My trip is coming up sooner than I realize and maybe sooner than I want. When I first decided to go back in early March, it seemed so far off. But, I am leaving next Sunday (July 29th). I am feeling like I am in a funhouse with constantly shifting boards under my feet. One minute I am looking forward to the challenge of this amazing trip and the next I am gripped by indecision and fear. As of this writing, I booked two more days in Antigua, Guatemala but yesterday I sat for about an hour at the computer deciding if I should book a number of days in Panajachel. My plan is to fly into Guatemala City and be picked up by a shuttle provided by the hotel Posada Dona Luisa (in Antigua). I finally arranged that service after calling back and forth. From what I've read, Antigua is a beautiful colonial town, but also a global hot spot. It has dozens of Spanish schools, churches, plazas, and local markets. It also has a gym and a somewhat large Expat community (which at this point I need). According to a lady I met on line, it is a "Gringo" community. But I think I need this in order to meet up with like-minded people.

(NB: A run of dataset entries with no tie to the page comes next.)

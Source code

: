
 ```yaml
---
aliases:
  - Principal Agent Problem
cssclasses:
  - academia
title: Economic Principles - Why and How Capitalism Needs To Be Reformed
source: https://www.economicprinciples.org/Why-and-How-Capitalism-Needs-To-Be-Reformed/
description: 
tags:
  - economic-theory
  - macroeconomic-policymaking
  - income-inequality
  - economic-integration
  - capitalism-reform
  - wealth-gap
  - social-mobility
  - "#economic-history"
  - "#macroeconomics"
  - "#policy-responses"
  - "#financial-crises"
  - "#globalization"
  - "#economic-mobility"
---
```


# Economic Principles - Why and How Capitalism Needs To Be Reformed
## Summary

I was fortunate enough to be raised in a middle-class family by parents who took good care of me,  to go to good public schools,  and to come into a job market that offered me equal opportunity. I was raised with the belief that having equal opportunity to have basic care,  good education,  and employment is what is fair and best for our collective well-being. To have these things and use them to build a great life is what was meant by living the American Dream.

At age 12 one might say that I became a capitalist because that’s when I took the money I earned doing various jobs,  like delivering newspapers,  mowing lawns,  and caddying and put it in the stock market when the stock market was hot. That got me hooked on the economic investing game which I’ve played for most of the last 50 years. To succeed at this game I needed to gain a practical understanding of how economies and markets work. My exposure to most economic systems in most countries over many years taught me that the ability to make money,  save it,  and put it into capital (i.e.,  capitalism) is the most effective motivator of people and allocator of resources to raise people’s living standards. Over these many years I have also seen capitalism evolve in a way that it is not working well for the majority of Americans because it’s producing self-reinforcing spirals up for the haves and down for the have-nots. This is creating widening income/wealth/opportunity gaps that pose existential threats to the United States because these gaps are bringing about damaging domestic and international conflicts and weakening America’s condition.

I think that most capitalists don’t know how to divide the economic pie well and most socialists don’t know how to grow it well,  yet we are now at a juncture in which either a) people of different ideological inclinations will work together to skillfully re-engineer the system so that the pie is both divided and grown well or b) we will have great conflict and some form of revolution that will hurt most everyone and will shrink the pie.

    There are also many lakeside developments, of which Panajachel is one. By lakeside I mean Lago De Atitlan, an amazing lake surrounded by volcanoes. Pana is really the most built-up lakeside settlement. I had toyed with the idea of booking a hotel in a smaller peaceful lakeside settlement in San Juan Laguna (8 miles from Pana) but decided against it even though the price was great with excellent reviews. The only problem was it was too far off the beaten path. That would be a great place to go if I wanted to be alone, which I do not. I need to be in the company of others since I am going alone anyway.  Another dilemma is I still cannot decide if I want to go into Belize. I won’t be that far away, but the logistics of getting there is daunting. I would either have to drive, take a bus, or plane. Either way, it will be a long haul, which might necessitate me having to rearrange my flight plans; that would be expensive too. Then I keep seeing ads on the Internet about incentives in Belize, but it is more costly to live there than Guatemala. One thing I do know is I have to accept that I do not have complete control of this trip. I can do my best to make plans but there is an element of “winging it” that fills me with uncertainty and a little dread. I like things in my life to be concrete but this trip is more like walking on quicksand. I have to just trust in God that things will fall into place at the right time. Adios for now.